Виже-Лебрен – ученица Давида, французская аристократка, а Перов – художник, который решил сразу страдать всеми страданиями мира. Надо сказать, что художник сознательно страдать за человечество не может. Если он страдает, как страдал за это Шекспир, то это одно дело. А если как русские передвижники, то это совсем другое, потому что они искренни, искренни настолько, что для них это кончилось весьма трагически. Они искренне заблуждались, искренне стояли на ложных позициях. Это была искренняя ложность, потому что им пришла в голову мысль, которая потом необычайно упрочилась и укрепилась: что кто-то за кого-то может решать, что для него будет хорошо. Они взяли на себя ответственность за все человечество сразу.
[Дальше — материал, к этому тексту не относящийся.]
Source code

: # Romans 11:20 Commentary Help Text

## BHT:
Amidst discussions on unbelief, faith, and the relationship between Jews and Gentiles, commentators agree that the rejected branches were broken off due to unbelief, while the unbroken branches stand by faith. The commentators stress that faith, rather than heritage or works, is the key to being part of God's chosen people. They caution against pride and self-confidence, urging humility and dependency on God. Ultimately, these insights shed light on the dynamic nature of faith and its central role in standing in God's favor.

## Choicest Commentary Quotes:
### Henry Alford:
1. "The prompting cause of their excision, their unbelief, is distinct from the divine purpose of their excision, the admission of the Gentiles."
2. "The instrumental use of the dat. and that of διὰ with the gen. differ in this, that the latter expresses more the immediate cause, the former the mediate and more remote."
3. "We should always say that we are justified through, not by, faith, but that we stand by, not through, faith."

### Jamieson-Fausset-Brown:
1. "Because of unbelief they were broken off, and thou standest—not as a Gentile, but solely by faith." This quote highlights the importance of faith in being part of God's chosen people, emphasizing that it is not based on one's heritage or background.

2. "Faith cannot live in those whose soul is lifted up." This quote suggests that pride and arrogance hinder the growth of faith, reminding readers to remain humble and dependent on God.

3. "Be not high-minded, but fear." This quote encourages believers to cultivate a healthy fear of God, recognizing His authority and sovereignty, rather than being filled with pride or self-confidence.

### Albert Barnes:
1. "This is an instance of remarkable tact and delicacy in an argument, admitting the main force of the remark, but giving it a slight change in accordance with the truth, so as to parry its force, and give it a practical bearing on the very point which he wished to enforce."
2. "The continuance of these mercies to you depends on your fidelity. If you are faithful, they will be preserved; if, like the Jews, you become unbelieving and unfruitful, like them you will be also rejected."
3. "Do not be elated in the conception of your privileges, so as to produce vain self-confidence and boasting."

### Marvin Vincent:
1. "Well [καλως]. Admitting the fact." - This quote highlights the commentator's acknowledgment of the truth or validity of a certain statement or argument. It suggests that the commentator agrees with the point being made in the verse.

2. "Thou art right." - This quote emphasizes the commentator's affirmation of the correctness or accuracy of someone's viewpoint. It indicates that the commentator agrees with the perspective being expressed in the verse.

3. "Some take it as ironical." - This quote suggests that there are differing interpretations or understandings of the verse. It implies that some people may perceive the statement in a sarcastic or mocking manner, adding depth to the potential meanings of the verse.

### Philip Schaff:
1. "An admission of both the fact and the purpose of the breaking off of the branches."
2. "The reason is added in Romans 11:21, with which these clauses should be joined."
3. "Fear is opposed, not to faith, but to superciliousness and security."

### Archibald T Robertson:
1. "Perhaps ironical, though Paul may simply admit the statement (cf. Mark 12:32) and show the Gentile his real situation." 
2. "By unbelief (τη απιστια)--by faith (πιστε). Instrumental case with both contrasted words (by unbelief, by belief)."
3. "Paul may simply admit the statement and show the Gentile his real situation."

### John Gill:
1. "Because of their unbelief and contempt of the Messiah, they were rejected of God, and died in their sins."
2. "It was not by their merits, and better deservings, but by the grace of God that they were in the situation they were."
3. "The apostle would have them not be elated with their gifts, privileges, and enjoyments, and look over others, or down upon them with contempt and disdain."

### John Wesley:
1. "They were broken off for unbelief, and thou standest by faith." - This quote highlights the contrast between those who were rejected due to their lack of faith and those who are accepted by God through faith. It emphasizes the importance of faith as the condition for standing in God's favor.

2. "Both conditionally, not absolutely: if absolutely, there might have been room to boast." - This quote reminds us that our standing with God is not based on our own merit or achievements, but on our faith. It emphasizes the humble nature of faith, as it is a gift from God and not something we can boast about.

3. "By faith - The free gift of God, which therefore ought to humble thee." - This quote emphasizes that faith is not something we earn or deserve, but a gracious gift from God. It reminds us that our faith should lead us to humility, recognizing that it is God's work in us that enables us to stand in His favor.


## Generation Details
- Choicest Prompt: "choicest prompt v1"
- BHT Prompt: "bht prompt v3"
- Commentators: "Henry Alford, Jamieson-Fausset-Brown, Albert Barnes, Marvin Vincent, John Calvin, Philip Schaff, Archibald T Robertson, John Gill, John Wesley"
Они так видели свою миссию. А мы почему-то должны встать по этому поводу перед ними на колени и провозгласить их самыми великими живописцами, потому что они, как поет Высоцкий, «всей скорбью скорбят мировою». Это опасная была ситуация, но она была искренняя. А наказанием за ложь (и это было очень страшное наказание) стал отказ от таланта. Перов был человек фантастически талантливый. Его портрет Достоевского поражает глубиной, мыслью, эмоцией. Но Перов и другие передвижники специально отказались от цвета, они специально отказались от целого ряда проблем в жизни. Им на живопись было наплевать, им нужно, чтобы просто все стояли и плакали. Им надо было выжать слезу, коленкой наступить и выдавить.
Это весьма опасная позиция, которая и искусство-то завела в тупик. Мы до сих пор и думаем, что в искусстве главное – что изображено, а не как оно изображено.
С передвижников и начинается проблема функции искусства. Раньше художник писал-писал и не знал, какую мировую функцию он выполняет, в каком смысле он отвечает за мир. Веласкес писал и писал, по заказу Филиппа IV, и даже не знал, что он что-то для мира делает. Ему бы сказать, он глаза бы вытаращил. А оказалось, что делает. А передвижники думали, что делают, а оказалось, что нет. Так что тут решить этот вопрос трудно.
Так или иначе, передвижничество есть явление очень интересное и в русском, и в мировом искусстве. Это становление новой определенной художественной системы, которую надо рассматривать не прямолинейно, люблю – не люблю, классика – не классика, а в сложной проекции, в которой она выступает и в которой она приносит благие и бедовые плоды.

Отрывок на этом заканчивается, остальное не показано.